Even now that I don’t identify as specifically male or female, I usually still use the women’s room because it’s safer, especially when traveling in more conservative parts of the country. A woman is less likely than a cisgender man to physically hurt me if she thinks I am in the wrong stall.

Bottom line: Using the bathroom is an interrogation, and I feel forced to prove I am allowed to be in the space I occupy.

Now that my son is older (6), he wants to use the men’s bathroom; more specifically, he doesn’t want to use the women’s bathroom. He has always gone into the women’s bathroom with his sisters, me, or his other mama, but someone made fun of him this past school year when he did this while on a school field trip. Without thinking, my son followed his twin sister into the bathroom and was told he needed to get out because he wasn’t a girl. It made him cry because it embarrassed him; he didn’t understand why he needed to get out. He just had to pee. Because I have made sure to teach him this, he knew it then and he knows it now: Bathrooms are just bathrooms. But it only took one time and a couple of students to make him feel very aware of society’s need to classify him in heteronormative and binary terms. He now refuses to use the women’s bathroom.

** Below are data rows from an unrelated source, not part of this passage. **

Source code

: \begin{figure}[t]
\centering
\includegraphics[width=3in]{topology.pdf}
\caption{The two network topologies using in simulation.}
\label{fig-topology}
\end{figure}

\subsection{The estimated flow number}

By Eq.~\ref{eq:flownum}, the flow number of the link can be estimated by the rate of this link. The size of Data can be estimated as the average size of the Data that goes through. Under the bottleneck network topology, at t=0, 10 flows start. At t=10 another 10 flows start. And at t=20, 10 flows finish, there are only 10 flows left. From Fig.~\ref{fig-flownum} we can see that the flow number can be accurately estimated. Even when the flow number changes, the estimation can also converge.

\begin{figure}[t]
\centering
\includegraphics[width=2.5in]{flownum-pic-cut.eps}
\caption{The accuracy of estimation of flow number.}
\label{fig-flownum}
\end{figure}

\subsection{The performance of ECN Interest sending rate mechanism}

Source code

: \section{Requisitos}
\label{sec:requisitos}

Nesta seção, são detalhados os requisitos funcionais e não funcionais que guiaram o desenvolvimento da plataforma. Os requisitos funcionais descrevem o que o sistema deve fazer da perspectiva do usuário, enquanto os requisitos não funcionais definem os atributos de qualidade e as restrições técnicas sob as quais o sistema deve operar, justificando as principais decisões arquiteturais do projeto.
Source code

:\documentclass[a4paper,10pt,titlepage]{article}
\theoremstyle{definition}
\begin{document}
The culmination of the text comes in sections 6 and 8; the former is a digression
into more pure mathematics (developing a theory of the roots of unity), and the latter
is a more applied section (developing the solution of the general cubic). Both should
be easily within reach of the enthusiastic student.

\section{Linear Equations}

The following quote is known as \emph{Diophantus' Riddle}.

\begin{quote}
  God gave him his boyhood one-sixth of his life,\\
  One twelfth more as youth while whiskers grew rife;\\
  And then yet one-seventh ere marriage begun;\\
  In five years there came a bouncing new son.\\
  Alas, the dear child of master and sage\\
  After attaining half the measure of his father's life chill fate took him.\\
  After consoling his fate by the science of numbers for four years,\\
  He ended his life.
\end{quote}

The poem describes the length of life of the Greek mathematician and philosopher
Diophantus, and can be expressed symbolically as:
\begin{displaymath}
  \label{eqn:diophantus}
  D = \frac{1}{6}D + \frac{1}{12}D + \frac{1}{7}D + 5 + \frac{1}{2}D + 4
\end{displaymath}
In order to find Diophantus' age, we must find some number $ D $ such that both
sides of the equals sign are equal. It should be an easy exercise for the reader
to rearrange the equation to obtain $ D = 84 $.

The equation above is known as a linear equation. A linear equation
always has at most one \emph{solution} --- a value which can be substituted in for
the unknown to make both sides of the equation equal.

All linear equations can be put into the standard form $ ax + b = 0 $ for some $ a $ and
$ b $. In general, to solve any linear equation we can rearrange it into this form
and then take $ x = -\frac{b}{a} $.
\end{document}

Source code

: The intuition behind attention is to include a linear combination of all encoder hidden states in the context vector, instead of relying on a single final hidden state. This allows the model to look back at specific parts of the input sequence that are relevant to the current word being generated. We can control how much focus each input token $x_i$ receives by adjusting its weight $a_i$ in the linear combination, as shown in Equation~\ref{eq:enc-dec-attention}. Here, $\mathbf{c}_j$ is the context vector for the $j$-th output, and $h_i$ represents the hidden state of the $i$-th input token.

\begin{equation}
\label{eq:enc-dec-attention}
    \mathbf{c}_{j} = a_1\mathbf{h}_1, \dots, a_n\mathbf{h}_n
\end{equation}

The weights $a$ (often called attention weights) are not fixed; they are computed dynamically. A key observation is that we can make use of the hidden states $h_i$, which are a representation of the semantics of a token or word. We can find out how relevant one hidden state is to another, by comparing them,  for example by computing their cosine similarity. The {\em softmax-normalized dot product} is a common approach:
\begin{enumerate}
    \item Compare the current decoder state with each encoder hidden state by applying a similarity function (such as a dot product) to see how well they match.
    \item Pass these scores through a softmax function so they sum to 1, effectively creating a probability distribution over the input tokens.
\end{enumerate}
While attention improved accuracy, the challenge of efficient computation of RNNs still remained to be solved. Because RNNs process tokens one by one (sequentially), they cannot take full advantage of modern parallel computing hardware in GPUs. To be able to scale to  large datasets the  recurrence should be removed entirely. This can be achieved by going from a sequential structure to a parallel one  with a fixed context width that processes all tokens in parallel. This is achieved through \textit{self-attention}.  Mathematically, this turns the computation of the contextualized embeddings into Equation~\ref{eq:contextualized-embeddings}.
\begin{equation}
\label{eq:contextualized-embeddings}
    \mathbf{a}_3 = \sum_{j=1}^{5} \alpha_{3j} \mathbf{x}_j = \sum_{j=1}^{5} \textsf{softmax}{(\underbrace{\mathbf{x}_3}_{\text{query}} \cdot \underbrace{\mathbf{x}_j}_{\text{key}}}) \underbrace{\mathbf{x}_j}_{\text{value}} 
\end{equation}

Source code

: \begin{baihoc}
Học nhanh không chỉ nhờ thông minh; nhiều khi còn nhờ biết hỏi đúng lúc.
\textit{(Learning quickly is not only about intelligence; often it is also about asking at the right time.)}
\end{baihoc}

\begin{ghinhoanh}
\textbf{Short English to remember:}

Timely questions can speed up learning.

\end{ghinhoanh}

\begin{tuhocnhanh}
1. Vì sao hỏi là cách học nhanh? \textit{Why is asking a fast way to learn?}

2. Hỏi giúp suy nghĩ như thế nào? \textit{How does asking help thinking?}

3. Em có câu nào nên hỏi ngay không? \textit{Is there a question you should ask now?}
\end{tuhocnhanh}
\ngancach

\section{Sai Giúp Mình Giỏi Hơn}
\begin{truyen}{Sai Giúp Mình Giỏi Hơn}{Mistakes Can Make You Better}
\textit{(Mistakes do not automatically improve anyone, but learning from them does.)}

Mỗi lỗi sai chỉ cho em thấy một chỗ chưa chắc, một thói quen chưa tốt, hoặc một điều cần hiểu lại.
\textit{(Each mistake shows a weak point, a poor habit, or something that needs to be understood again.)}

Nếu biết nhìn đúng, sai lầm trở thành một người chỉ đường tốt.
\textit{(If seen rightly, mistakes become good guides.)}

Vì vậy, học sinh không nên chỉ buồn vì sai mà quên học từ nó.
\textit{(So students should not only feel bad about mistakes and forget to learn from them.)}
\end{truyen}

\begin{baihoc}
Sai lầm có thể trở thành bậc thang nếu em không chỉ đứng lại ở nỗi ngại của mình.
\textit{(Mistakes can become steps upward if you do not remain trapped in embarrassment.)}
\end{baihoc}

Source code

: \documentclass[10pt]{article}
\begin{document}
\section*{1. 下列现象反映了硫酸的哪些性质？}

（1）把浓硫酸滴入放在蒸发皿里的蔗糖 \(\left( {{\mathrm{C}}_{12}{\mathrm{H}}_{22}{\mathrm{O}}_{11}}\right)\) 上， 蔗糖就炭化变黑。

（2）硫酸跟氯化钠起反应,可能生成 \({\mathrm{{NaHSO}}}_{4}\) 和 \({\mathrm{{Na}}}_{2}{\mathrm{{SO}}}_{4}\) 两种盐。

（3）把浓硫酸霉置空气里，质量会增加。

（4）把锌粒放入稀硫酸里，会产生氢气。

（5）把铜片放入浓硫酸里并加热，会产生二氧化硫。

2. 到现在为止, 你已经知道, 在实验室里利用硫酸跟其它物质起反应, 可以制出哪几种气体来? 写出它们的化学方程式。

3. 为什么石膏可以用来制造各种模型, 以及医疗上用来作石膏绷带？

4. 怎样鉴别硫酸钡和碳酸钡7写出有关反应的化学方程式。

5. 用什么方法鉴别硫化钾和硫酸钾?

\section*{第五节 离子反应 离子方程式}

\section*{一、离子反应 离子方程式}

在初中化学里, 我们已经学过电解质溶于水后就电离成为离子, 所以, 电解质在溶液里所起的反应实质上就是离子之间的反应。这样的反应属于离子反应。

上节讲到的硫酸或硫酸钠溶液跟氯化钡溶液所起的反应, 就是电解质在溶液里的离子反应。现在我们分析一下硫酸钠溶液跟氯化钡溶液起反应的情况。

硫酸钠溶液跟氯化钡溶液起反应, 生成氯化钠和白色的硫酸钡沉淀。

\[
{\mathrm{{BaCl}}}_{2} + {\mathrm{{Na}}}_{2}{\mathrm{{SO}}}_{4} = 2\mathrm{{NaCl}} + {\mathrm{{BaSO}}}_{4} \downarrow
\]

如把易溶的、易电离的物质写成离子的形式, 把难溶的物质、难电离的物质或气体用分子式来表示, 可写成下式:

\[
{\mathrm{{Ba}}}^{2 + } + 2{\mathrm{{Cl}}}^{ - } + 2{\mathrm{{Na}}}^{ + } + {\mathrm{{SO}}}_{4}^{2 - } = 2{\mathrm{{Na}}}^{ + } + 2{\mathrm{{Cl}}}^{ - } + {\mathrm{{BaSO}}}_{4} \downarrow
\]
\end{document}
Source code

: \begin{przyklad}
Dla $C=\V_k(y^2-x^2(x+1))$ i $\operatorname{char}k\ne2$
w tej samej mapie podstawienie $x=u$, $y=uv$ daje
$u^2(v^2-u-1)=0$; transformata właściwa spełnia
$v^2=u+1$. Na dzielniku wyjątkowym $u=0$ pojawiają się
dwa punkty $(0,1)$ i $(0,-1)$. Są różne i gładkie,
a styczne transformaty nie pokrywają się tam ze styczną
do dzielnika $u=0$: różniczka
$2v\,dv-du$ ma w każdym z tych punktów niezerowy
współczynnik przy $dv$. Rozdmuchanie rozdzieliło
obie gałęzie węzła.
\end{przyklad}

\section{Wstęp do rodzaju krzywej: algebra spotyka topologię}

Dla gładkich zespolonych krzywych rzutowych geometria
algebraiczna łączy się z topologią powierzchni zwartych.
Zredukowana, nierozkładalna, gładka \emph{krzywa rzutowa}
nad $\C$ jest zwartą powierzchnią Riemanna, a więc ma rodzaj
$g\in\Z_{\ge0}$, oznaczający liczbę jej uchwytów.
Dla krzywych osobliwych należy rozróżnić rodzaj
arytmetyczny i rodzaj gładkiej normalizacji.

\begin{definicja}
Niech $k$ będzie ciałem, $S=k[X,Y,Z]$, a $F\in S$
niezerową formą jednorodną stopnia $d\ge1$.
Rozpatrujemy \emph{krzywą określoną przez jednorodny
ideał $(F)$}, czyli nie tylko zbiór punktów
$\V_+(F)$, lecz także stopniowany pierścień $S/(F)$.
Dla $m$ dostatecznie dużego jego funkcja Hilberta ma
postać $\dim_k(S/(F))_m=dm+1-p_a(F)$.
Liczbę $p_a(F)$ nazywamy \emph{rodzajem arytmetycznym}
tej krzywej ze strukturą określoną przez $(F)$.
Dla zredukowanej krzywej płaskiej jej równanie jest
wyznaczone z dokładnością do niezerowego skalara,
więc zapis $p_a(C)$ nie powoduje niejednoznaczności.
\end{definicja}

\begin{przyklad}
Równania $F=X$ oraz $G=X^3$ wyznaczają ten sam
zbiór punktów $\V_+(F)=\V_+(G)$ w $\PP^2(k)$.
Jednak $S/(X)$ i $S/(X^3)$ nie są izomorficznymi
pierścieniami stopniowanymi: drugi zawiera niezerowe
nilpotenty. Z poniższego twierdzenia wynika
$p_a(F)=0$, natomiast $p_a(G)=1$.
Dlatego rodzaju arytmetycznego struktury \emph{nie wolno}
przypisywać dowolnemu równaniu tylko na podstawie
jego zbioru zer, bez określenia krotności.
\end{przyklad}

Because he knows I am nonbinary, and he knows I feel a mix of being both male and female, he tells me I am allowed to use the men’s bathroom with him. He’s scared to go alone and to be around strangers. He can’t always wipe himself well, and he is not able to reach the soap and paper towels. Sometimes I do use the bathroom with him, but as a transgender and nonbinary person, I am very aware of my need to make choices that keep me safe, and I am super sensitive to this when I am with my kids.

Recently, at a fast food restaurant in Maryland, shortly after having already stopped at a gas station where I waited in line for a single stall bathroom in front of a man wearing a Trump 2020 hat, my son demanded I go into the bathroom with him. “You are both! You are allowed to use the boy’s bathroom!”

Courtesy of Amber Leventry

I told him he was right, but I stalled. He didn’t understand my hesitation. When I asked if he could just use the other bathroom with his sisters, he started to throw a fit. To him, I was trying to force him to be in a space where he didn’t think he belonged. He didn’t know I was nervous because I was afraid of a stranger’s reaction if they thought I was in a place where I didn’t belong. But the restaurant wasn’t busy, so I agreed.

I poked my head into the bathroom and saw that it was empty. I used the stall and he used the urinal and as we were about to wash our hands a man came in and stepped up to use the urinal. The man didn’t do a double take, but I steered my son out of the bathroom instead of taking the time to find out if he would.

Maybe it would have been fine. Maybe it wouldn’t have been. But I was angry that the world places us in boxes. I was hurt that there feels like there isn’t a right place for me. And I was frustrated that this is not isolated to me. Same-sex or single parents with kids of different genders must deal with this too. There just isn’t enough consideration around the changing landscape of families. The ignorance, lack of effort, and flippant responses to the needs of outliers and marginalized folks feels like we are being pissed on when all we want to do is pee.